§ Activity
Find how many lines in the entries below carry the word "PurgeCSS" and answer with only that figure.

§ Collected data
====================

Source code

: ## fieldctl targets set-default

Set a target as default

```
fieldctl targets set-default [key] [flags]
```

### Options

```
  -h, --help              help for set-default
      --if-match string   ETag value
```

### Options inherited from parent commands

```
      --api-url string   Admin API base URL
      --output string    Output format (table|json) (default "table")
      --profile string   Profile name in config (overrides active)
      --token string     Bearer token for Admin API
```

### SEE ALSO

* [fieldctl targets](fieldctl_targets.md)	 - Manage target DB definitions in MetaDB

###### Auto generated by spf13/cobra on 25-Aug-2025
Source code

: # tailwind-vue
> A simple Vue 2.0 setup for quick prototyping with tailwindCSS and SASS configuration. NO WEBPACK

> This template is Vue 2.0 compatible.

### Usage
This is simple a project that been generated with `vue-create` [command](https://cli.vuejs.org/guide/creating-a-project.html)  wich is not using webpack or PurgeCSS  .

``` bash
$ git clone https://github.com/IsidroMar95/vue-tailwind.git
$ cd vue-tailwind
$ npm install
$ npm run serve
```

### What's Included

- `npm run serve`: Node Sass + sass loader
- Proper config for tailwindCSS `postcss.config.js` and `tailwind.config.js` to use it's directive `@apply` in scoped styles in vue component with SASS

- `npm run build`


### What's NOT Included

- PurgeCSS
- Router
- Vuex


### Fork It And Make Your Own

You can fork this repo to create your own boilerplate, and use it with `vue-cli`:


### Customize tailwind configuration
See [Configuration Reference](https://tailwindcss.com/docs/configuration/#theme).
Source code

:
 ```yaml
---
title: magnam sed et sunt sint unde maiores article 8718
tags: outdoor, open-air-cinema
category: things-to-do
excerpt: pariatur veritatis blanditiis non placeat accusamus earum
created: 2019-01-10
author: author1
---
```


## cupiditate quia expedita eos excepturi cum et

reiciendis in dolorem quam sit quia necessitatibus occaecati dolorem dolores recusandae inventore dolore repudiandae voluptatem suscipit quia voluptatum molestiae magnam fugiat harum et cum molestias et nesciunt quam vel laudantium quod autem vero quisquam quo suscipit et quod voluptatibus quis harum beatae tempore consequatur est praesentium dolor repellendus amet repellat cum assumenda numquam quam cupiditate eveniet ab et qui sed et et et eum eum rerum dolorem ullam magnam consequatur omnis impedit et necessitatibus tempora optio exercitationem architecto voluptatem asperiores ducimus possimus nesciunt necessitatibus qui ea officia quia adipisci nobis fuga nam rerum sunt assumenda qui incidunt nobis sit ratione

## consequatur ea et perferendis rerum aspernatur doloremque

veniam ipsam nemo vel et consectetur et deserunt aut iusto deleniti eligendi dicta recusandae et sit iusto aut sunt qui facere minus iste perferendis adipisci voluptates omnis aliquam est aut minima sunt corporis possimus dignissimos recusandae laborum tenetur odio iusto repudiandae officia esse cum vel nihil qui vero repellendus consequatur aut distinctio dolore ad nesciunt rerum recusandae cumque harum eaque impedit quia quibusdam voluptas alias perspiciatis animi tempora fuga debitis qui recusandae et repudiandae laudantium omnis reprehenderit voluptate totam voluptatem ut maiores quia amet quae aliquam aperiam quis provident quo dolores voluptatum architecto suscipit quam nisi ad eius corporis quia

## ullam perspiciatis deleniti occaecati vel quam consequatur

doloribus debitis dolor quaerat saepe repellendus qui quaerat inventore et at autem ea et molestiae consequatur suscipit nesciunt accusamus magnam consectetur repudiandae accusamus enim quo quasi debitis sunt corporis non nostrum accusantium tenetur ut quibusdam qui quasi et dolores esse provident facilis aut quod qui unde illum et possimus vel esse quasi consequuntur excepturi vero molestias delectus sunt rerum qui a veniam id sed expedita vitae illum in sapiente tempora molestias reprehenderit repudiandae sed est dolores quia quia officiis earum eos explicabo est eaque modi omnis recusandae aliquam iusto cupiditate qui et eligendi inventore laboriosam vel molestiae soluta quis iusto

====================

§ Output below
2